◆ **Work required**:
Every line below that carries the word "resources" needs to be copied.

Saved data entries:
--- START ---

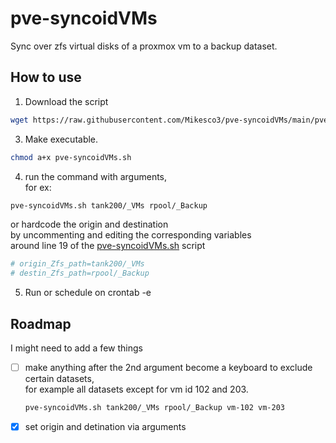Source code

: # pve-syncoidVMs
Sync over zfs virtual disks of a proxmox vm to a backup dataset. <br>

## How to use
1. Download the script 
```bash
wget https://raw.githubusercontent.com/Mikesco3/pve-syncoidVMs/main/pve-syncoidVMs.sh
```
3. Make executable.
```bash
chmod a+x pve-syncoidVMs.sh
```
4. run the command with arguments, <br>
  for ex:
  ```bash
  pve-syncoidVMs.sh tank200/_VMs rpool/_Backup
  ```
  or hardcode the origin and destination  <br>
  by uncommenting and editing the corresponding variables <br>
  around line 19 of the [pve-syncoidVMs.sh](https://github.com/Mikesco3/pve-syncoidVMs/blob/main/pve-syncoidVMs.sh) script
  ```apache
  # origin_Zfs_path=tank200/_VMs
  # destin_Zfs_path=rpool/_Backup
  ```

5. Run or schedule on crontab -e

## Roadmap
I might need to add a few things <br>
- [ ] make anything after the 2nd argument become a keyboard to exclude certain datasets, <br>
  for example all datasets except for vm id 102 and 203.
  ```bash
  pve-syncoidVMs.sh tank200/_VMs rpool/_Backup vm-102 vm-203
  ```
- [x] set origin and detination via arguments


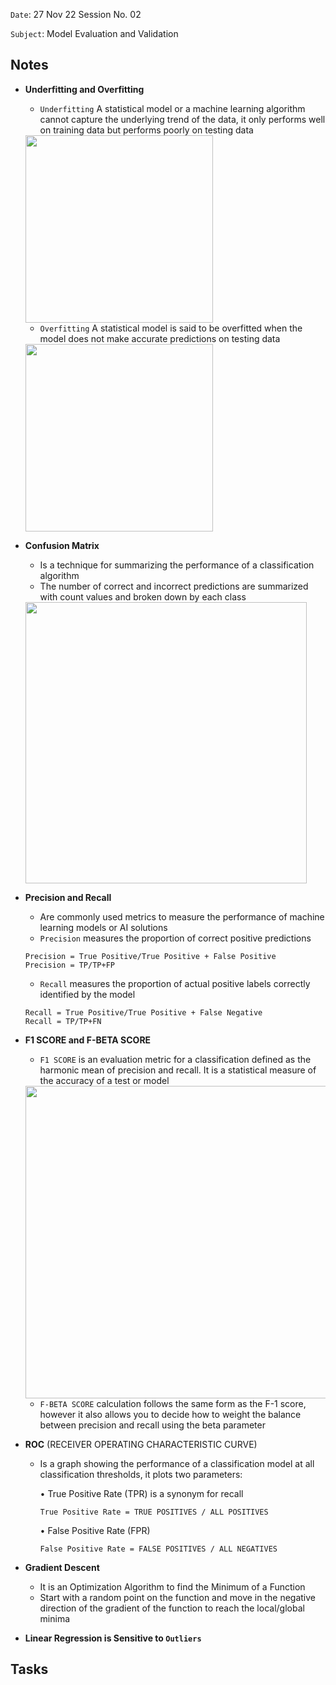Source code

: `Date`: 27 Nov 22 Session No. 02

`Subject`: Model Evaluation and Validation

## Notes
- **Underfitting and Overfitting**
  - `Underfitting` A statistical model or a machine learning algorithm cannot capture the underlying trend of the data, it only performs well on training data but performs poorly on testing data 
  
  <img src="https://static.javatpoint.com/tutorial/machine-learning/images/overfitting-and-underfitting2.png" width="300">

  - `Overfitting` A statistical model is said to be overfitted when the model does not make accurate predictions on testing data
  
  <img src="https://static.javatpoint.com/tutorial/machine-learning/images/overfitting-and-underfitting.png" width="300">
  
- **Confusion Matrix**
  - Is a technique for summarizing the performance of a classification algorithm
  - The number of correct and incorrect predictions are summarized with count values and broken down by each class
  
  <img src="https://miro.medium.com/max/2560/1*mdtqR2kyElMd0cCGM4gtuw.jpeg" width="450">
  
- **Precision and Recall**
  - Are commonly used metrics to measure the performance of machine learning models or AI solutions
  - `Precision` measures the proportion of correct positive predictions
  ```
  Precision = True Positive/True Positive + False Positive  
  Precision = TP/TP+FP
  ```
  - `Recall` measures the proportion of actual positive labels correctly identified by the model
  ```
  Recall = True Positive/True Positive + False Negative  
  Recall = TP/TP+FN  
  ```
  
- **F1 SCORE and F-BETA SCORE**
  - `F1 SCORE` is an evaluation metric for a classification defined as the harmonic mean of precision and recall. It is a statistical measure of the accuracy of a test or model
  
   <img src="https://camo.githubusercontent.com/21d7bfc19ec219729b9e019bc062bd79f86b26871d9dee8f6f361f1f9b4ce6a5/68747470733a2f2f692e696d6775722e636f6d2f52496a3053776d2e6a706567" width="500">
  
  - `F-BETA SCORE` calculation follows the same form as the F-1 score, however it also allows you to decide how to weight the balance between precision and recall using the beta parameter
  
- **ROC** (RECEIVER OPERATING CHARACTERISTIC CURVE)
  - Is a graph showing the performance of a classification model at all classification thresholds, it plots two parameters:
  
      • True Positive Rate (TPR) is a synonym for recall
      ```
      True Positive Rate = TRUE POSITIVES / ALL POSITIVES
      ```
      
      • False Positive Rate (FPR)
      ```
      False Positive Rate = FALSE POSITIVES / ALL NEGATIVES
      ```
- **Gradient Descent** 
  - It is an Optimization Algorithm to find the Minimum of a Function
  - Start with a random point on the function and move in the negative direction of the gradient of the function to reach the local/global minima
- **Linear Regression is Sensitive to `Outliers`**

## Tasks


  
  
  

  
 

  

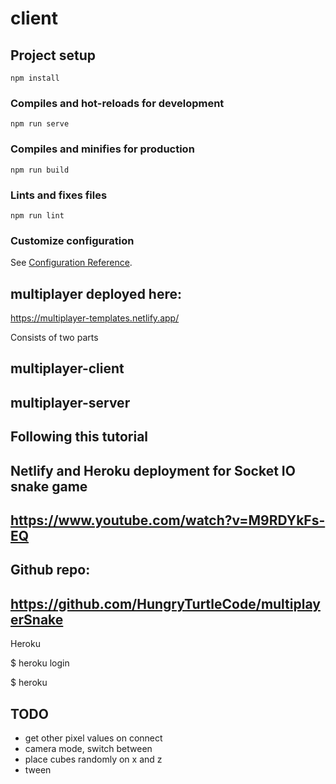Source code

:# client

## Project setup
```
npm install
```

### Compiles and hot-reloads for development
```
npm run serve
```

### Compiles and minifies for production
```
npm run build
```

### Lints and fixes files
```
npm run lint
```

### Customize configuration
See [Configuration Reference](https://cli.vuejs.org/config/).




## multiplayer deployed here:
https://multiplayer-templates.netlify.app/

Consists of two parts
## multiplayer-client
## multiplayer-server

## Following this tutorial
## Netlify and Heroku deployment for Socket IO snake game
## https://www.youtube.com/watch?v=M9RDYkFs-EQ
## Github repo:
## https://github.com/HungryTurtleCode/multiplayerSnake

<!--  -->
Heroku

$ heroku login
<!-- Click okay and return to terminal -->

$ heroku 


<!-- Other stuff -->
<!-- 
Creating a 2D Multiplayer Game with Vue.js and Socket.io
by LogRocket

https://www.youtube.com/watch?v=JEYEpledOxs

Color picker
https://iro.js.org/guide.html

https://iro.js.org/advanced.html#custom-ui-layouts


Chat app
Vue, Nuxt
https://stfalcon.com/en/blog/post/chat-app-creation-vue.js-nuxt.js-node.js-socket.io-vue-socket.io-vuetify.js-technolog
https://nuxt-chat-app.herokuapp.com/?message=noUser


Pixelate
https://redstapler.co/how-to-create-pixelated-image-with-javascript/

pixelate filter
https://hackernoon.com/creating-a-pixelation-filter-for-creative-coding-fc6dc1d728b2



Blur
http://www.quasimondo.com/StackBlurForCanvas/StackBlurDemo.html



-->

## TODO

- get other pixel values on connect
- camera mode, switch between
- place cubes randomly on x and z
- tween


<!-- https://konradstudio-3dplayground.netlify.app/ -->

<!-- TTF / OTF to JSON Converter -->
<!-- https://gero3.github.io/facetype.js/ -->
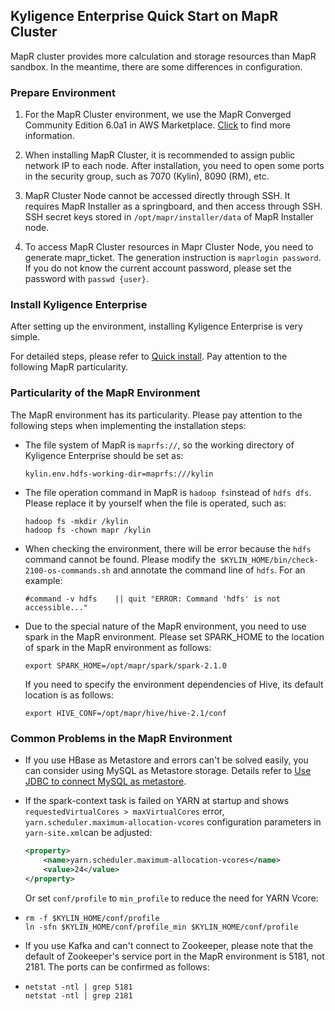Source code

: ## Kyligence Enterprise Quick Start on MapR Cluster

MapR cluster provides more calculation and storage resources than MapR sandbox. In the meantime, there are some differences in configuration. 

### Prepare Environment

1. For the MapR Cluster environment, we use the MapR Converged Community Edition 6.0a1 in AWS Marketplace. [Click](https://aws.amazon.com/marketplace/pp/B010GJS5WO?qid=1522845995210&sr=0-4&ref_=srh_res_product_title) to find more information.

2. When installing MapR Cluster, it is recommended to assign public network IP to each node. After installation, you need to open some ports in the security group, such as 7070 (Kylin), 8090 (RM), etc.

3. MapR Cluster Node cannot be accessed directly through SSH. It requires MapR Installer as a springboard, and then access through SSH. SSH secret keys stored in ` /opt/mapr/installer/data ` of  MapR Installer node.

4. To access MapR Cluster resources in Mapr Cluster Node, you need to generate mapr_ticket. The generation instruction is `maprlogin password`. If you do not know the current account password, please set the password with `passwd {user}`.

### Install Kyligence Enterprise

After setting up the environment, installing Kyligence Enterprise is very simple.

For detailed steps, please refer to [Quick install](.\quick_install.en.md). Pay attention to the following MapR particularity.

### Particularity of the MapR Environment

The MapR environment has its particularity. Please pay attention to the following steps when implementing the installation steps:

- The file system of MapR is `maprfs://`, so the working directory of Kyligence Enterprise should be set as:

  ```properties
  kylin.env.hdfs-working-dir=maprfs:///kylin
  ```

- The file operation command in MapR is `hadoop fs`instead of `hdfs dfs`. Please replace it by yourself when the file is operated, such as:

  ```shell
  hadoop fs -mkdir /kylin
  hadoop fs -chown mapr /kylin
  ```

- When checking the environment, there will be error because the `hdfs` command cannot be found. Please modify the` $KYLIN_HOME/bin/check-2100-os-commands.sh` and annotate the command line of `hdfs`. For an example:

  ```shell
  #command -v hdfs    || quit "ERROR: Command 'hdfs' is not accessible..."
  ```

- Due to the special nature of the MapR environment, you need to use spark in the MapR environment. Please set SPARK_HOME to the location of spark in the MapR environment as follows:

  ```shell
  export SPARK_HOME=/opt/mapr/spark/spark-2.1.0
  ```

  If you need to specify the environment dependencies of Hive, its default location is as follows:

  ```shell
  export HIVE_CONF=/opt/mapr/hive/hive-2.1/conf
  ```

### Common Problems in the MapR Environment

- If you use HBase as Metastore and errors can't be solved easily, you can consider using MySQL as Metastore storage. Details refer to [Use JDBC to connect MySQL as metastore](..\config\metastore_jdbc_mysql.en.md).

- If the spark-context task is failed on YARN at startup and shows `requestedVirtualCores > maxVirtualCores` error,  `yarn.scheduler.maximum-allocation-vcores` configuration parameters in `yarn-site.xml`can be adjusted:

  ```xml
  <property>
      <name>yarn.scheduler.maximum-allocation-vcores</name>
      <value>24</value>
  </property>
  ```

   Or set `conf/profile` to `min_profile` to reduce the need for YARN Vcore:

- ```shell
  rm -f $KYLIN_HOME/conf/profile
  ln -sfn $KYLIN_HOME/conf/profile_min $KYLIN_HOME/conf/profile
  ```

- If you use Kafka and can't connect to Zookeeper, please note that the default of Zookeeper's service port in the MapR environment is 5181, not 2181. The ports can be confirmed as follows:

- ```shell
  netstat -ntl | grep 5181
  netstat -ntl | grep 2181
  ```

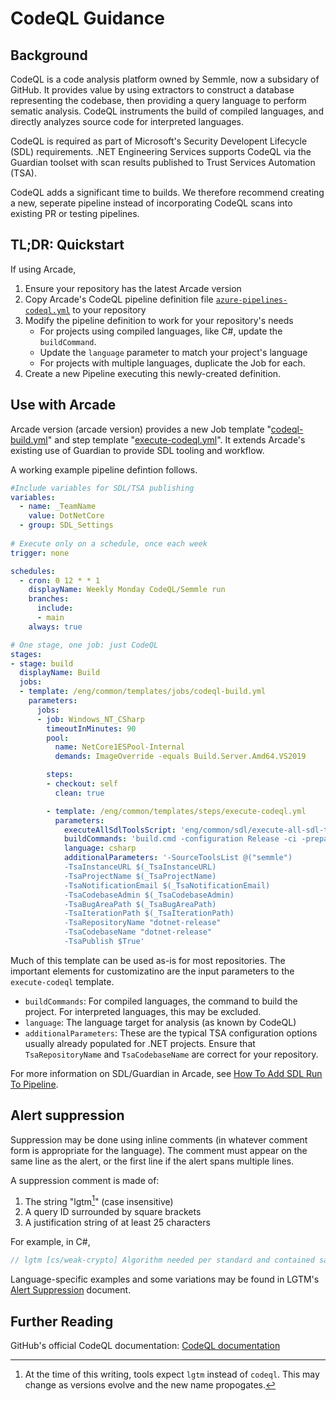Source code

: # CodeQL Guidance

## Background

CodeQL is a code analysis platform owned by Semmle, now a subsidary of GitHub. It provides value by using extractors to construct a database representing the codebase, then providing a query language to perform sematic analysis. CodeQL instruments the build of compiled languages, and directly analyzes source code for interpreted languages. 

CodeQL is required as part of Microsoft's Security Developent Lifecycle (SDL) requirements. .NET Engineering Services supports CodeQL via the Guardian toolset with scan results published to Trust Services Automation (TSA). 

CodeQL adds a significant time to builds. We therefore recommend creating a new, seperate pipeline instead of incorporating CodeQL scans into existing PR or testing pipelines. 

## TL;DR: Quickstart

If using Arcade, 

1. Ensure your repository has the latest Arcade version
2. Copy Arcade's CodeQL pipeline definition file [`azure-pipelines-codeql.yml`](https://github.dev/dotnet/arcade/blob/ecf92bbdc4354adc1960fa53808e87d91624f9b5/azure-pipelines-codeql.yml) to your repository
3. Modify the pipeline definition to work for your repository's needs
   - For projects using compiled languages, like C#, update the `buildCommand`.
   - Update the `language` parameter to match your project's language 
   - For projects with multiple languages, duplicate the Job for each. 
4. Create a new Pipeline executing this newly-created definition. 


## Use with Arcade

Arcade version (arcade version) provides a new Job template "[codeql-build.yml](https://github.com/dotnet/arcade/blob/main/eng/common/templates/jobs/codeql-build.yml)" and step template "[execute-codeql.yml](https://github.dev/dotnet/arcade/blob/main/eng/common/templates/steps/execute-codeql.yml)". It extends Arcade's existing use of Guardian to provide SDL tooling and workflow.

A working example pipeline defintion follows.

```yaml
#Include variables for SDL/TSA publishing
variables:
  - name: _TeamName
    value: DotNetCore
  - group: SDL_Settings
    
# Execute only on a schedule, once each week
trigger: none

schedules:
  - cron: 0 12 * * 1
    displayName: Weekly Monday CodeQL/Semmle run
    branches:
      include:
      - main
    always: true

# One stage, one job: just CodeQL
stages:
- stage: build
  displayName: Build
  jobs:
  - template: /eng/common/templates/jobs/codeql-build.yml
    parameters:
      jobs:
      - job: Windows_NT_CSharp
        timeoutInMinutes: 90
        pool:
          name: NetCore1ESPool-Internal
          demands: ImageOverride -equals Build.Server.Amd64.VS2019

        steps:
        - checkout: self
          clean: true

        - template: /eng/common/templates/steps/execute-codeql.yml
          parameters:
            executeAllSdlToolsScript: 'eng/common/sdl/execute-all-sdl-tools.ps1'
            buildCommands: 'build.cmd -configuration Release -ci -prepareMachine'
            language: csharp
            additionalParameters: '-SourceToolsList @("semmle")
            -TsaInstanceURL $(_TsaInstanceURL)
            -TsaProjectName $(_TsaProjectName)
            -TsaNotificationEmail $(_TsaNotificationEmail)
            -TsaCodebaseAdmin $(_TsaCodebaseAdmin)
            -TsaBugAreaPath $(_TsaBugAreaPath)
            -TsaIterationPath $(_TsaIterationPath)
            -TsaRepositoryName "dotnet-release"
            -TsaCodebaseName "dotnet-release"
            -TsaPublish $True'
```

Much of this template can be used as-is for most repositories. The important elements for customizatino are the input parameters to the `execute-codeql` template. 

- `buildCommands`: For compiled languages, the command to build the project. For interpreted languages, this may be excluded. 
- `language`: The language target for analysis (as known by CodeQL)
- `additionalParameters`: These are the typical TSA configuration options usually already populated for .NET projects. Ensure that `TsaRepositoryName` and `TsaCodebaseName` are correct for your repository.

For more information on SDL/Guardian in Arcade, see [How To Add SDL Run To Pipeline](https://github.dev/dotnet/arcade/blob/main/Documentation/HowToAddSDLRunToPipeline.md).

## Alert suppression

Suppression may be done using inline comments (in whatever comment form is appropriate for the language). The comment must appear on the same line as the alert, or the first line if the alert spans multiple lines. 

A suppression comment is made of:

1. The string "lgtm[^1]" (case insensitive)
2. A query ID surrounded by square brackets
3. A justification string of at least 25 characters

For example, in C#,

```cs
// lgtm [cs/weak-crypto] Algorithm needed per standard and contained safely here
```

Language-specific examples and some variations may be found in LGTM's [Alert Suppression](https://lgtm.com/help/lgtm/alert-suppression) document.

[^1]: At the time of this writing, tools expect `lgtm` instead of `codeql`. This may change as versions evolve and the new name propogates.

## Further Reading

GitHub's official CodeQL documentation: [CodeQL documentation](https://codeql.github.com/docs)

--- END ---

◆ **Finished exercise**:
MapR cluster provides more calculation and storage resources than MapR sandbox. In the meantime, there are some differences in configuration. 
4. To access MapR Cluster resources in Mapr Cluster Node, you need to generate mapr_ticket. The generation instruction is `maprlogin password`. If you do not know the current account password, please set the password with `passwd {user}`.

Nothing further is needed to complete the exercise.